1. 
   

   What useful clinical information can urinalysis provide?

   
   
2. 
   

   What is the diagnostic significance of different urinary casts?

   
   
3. 
   

   What are the appropriate clinical settings in which to measure the fractional excretion of sodium and the fractional excretion of urea?

   
   
4. 
   

   What are the limitations of the different urinary tests?

   
   
5. 
   

   How can the different pieces of information provided by various urinary tests be integrated to assist in making an accurate diagnosis?

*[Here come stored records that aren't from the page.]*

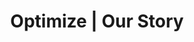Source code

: ---
title: "Optimize | Our Story"
meta_title: ""
description: "this is meta description"
draft: false

hero:
  title: "Our Story"
  subtitle: "Streamline HR processes and empower your team with our products. Effortlessly manage employee data, and more."

gallery:
  enable: true
  topLeftCard:
    title: "We have started our journey since 2019"
    icon: "FaFlag"
    description: "Our story begins with a simple yet profound realization: managing staff schedules shouldn't be a headache. Founded by a team of passionate professionals."
  topCenterImage: "/images/about/story-1.png"
  topRightImage: "/images/about/story-2.png"
  bottomLeftImage: "/images/about/story-3.png"
  bottomCenterImage: "/images/about/story-4.png"
  bottomRightCard:
    title: "We have started our journey since 2019"
    description: "Our story begins with a simple yet profound realization: managing staff schedules shouldn't be a headache. Founded by a team of passionate professionals."
    author:
      name: "Mary Johnson"
      position: "CEO, Optimize"

accomplishments:
  enable: true
  title: "Highlights of Our Accomplishments"
  subtitle: "Recognizing noteworthy milestones and achievements within our journey, showcasing success and perseverance."
  list:
    - number: "24"
      prefix: "+"
      subtitle: "Excellence Award."
    - number: "100"
      prefix: "+"
      subtitle: "International Presence."
    - number: "50"
      prefix: "K"
      subtitle: "User’s Retention."

visionMission:
  enable: true
  mission:
    title: "Our Mission"
    list:
      - title: "Where do we want to be in the future?"
        icon: "flexibility"
        description: "To create a world where education is accessible to all, regardless of background or circumstance, empowering individuals to unlock their full potential and contribute meaningfully to society."
  vision:
    title: "Our Vision"
    list:
      - title: "What do we do?"
        icon: "messageStar"
        description: "Putting our customers at the heart of everything we do, we strive to deliver exceptional."
      - title: "How do we do it?"
        icon: "messageStar"
        description: "We are committed to providing innovative solutions that meet the needs of our customers."
companies:
  enable: true
  list:
    - name: "Coinbase"
      logo: "/images/company/coinbase.avif"
    - name: "Spotify"
      logo: "/images/company/spotify.avif"
    - name: "Slack"
      logo: "/images/company/slack.avif"
    - name: "Dropbox"
      logo: "/images/company/dropbox.avif"
    - name: "Webflow"
      logo: "/images/company/webflow.avif"

teamTestimonials:
  enable: true
  title: "Elevate your workforce <br> efficiency"
  arrowIcon: "arrow-right"
  list:
    - name: "Brooklyn Leans"
      position: "Software Engineer"
      company: "/images/company/trello.svg"
      profileImage: "/images/about/testimonial-1.png"
      description: "I have been working at Optimize for over 2 years now. The team is very supportive."
      stats: 
        - title: "92k"
          subtitle: "Activity Monitor"
        - title: "4.5"
          subtitle: "Activity Monitor"
        - title: "5"
          subtitle: "Years of Experience"
    - name: "Martin Garrix"
      position: "Product Manager"
      company: "/images/company/trello.svg"
      profileImage: "/images/about/testimonial-2.png"
      description: "I have been working at Optimize for over 2 years now.The work environment is great."
      stats: 
        - title: "92k"
          subtitle: "Activity Monitor"
        - title: "4.5"
          subtitle: "Activity Monitor"
        - title: "5"
          subtitle: "Years of Experience"

---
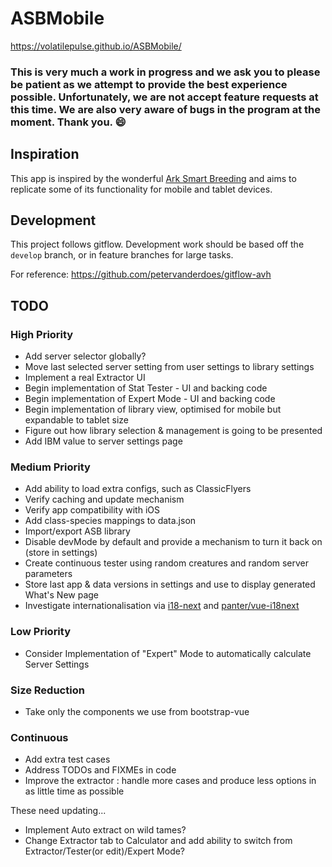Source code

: # ASBMobile
https://volatilepulse.github.io/ASBMobile/

### This is very much a work in progress and we ask you to please be patient as we attempt to provide the best experience possible. Unfortunately, we are not accept feature requests at this time. We are also very aware of bugs in the program at the moment. Thank you. :smile:

## Inspiration

This app is inspired by the wonderful [Ark Smart Breeding](https://github.com/cadon/ARKStatsExtractor) and aims to replicate some of its functionality for mobile and tablet devices.

## Development

This project follows gitflow. Development work should be based off the `develop` branch, or in feature branches for large tasks.

For reference: <https://github.com/petervanderdoes/gitflow-avh>

## TODO

### High Priority
- Add server selector globally?
- Move last selected server setting from user settings to library settings
- Implement a real Extractor UI
- Begin implementation of Stat Tester - UI and backing code
- Begin implementation of Expert Mode - UI and backing code
- Begin implementation of library view, optimised for mobile but expandable to tablet size
- Figure out how library selection & management is going to be presented
- Add IBM value to server settings page

### Medium Priority
- Add ability to load extra configs, such as ClassicFlyers
- Verify caching and update mechanism
- Verify app compatibility with iOS
- Add class-species mappings to data.json
- Import/export ASB library
- Disable devMode by default and provide a mechanism to turn it back on (store in settings)
- Create continuous tester using random creatures and random server parameters
- Store last app & data versions in settings and use to display generated What's New page
- Investigate internationalisation via [i18-next](i18next.com) and [panter/vue-i18next](https://github.com/panter/vue-i18next)

### Low Priority
- Consider Implementation of "Expert" Mode to automatically calculate Server Settings

### Size Reduction
- Take only the components we use from bootstrap-vue

### Continuous
- Add extra test cases
- Address TODOs and FIXMEs in code
- Improve the extractor : handle more cases and produce less options in as little time as possible


These need updating...
- Implement Auto extract on wild tames?
- Change Extractor tab to Calculator and add ability to switch from Extractor/Tester(or edit)/Expert Mode?
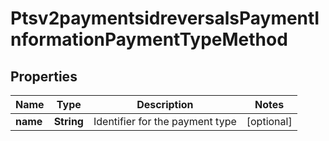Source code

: 
# Ptsv2paymentsidreversalsPaymentInformationPaymentTypeMethod

## Properties
Name | Type | Description | Notes
------------ | ------------- | ------------- | -------------
**name** | **String** | Identifier for the payment type  |  [optional]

Urine tests can be a valuable diagnostic tool, especially since they are easily obtained and can provide a wide range of information. When interpreted in the context of a thorough history and physical examination, the clinician can use the information obtained from urinalysis to narrow the differential diagnosis and guide treatment. For example, in a patient presenting with kidney disease, the presence of significant proteinuria and red blood cell casts in the urine strongly suggests glomerulonephritis as a diagnosis. Unlike most blood tests, basic urinalysis can be performed rapidly by the examining physician.

This chapter will review how important clinical information can be obtained from various attributes of the urine—such as the appearance of the urine, urine specific gravity and osmolality, urine electrolytes, and urine microscopy. Especially when various urine tests are considered together, these tests can shed significant light on the patient’s clinical status. However, all urine tests have significant limitations. Moreover, certain urine tests, such as urine osmolality, have wide reference ranges, so a urine osmolality value that may be normal in one patient could be abnormal in another patient. For example, a relatively low urine osmolality of 100 mOsmol/kg may be normal in a patient who takes in a large volume of water, but could suggest diabetes insipidus in a patient who is hypernatremic with polyruia.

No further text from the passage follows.